Eskiden iş çok kolaydı. Rusya’ya küfrettiniz mi, ya da Rusya karşıtı konuşmalar yaptınız mı, tarafınızı belirtmiş oluyordunuz. Kimlik tespitinin önemli bir kısmı tamamlanmış oluyordu.
Rusya’ya ve komünizme küfrettiniz mi, ABD ve Batının yanında olduğunuzu söylemiş oluyordunuz.
Silahınız yoksa para basıp, başka ülkelere para satamıyorsanız, hatta borç para ile büyümenizi finanse ediyorsanız, hem ABD, hem de Rusya’yı aynı anda karşınıza alamazsınız.
Alternatif ittifak seçenekleri üretmeden yola çıkarsanız, Tükidides Kapanına düşersiniz. Yani istemeden, kendinizi savaş sürecinin içinde bulabilirsiniz.
Biraz daha açayım. Rusya’ya karşı Suudi Arabistan Türkiye ittifakı gibi…

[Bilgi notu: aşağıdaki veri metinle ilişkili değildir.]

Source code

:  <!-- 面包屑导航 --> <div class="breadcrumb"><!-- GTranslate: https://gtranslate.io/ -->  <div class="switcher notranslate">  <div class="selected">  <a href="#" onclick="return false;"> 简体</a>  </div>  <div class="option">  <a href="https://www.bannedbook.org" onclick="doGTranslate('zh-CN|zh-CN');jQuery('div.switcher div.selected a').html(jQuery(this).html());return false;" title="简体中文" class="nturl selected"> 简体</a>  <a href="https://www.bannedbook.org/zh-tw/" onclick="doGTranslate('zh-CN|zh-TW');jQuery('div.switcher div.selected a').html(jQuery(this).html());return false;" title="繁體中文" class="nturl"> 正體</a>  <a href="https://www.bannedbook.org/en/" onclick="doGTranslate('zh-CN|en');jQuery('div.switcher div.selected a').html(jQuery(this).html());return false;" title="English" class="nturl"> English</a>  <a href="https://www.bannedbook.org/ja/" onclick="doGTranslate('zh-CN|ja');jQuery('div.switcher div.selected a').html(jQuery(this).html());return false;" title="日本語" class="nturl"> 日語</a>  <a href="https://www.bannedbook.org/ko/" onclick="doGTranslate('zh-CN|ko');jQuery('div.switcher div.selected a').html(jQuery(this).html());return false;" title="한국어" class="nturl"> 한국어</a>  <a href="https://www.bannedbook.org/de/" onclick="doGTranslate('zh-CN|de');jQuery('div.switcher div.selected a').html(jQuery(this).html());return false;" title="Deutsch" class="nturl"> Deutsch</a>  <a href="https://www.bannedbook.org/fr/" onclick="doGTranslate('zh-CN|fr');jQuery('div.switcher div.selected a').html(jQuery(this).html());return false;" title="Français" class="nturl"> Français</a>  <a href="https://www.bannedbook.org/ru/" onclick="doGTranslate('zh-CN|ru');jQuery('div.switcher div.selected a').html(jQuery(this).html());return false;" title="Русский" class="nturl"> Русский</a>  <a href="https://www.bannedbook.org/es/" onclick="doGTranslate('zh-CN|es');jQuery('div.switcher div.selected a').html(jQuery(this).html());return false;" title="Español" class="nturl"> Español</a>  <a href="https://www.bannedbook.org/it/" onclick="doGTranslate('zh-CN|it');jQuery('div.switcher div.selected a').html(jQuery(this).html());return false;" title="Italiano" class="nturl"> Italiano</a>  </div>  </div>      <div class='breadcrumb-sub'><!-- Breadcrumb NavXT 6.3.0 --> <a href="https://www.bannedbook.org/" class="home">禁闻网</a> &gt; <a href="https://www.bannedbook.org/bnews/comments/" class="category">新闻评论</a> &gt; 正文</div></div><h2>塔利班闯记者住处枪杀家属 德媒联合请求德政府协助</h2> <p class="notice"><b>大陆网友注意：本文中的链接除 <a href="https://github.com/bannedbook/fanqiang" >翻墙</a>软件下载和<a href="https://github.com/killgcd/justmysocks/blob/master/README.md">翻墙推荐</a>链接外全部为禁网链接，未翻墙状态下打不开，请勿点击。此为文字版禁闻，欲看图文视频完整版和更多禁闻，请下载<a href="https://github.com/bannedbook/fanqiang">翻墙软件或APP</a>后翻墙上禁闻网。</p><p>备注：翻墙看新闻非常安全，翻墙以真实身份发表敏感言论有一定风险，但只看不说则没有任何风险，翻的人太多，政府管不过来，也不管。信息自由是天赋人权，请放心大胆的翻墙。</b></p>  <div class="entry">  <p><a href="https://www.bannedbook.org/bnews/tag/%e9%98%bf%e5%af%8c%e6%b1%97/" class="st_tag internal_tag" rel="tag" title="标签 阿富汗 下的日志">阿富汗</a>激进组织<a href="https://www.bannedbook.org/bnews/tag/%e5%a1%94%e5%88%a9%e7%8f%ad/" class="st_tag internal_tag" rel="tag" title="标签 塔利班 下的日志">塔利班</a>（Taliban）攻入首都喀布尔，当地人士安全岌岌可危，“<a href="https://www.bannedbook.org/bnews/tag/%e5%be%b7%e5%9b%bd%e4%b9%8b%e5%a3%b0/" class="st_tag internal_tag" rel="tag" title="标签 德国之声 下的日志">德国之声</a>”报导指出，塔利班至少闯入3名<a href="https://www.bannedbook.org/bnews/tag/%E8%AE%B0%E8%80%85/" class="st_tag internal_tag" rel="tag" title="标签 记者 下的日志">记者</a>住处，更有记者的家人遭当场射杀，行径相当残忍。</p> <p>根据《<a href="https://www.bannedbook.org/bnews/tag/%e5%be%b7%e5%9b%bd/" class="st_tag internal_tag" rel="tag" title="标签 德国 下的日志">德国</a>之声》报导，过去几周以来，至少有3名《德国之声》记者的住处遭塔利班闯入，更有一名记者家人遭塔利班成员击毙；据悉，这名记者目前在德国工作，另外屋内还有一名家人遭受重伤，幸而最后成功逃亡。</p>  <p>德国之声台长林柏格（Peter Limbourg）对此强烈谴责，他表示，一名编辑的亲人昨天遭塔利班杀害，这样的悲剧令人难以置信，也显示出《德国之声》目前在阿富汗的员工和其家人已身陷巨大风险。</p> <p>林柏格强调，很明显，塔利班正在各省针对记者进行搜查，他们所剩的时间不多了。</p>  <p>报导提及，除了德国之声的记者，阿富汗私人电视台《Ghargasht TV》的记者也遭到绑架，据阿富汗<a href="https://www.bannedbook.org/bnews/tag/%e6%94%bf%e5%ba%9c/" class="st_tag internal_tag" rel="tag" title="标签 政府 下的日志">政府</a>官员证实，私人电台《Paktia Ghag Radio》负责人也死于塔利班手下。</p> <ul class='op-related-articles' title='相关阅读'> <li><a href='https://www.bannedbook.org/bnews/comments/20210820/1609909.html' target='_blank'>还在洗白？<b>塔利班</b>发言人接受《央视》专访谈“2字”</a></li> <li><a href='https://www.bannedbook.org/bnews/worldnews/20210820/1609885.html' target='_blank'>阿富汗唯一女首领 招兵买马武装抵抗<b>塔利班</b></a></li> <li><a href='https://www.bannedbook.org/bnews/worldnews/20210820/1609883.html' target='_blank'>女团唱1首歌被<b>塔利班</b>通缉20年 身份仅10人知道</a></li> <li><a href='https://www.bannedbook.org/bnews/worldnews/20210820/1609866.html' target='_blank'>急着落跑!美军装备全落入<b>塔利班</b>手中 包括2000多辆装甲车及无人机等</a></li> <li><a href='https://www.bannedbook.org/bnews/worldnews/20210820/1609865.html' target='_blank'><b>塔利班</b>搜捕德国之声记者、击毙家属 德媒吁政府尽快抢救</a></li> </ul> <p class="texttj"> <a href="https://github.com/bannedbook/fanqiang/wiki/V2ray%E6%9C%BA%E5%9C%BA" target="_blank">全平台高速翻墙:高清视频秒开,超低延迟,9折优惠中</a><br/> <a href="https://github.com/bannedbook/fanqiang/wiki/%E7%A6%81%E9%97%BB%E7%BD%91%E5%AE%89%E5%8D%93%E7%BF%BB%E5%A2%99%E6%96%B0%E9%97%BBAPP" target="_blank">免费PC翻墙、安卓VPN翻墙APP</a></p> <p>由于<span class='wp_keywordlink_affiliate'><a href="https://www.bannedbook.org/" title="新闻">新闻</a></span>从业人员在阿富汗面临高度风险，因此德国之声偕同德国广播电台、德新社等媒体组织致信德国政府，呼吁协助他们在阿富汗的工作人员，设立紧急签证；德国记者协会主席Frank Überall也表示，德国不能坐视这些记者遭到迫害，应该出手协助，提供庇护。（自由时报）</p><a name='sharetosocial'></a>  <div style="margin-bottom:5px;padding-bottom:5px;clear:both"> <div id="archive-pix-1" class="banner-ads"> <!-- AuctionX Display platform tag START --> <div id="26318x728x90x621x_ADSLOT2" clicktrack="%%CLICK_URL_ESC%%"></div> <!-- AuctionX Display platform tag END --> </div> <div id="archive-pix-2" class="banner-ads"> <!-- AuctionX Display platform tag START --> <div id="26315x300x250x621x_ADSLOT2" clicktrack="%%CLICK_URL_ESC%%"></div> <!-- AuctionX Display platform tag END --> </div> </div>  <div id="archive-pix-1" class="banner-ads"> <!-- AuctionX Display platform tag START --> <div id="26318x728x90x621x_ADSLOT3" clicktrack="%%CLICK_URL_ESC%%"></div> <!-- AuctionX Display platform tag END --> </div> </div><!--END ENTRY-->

Türkün Türk’e propagandası kabilinden, Rusya’ya küfretmeyi dış siyaset sananlar, her geçen gün hayatın gerçekleri ile karşılaştıkça, sadece küfürlerini artırıyorlar.
Bu gün de, Rusya doğal gazı kısmış. Ha gayret daha galiz küfür edin ki, gaz tümden kesilsin.
Öte yandan, Amerika PYD/YPG/PKK’ya silah verdiği için Amerika’ya kızıyorlar. Ne biçim müttefiksin, bizim için Rusya ile neden çatışmıyorsun diye…
Sanki Amerika eskiden de müttefikmiş gibi…
Biz kime küfredersek edelim, hayatın gerçeği bizi kaderimize doğru hızla götürüyor.
Dönüp biz nerede hata yaptık diye düşünmüyoruz. Hep birilerini suçlamak işimize geliyor.
Amerika ile birlikte, Eğit-Donat programları ile elin devletinde, terörü beslerken, hiç bu hesapları yapmadık.
ABD çok güçlüdür onu kimse alt edemez. Biz doğru ata oynuyoruz. Siz karışmayın. Dediler.
Amerika Suriye’de kara savaşı yapmaktan vaz geçmeseydi, Amerika ile birlikte olduğumuz için Halep bizim olacaktı… Köylü kurnazlığı…
Suriye’nin istikrarı ve gerçekten toprak bütünlüğünden yana olmuş olsaydık. Ne İran, ne Rusya bölgede böyle, boylu boyuna gövde göstermeyecekti.
Yanlış ata oynadık. Bölgenin halklarını ve ittifakları hafife aldık.
Bizim Suriye bataklığına girmemize, bizim Amerikancılığımız sebep oldu. Şimdi Rusya’ya küfrederek başka bir dış siyaset yanlışının içinde yol alıyoruz.
Rusya ve İran Türkiye’yi yanına çekmek için çok gayret sarf etti. Biz dedik ki, biz Amerikancıyız, Amerika ile birlikte hareket ederiz.
Yukarıda anlattığım süreçler yaşanırken de, ABD’nin bölgemizde, ikinci İsrail( Büyük Kürdistan) kurmak istediği belliydi.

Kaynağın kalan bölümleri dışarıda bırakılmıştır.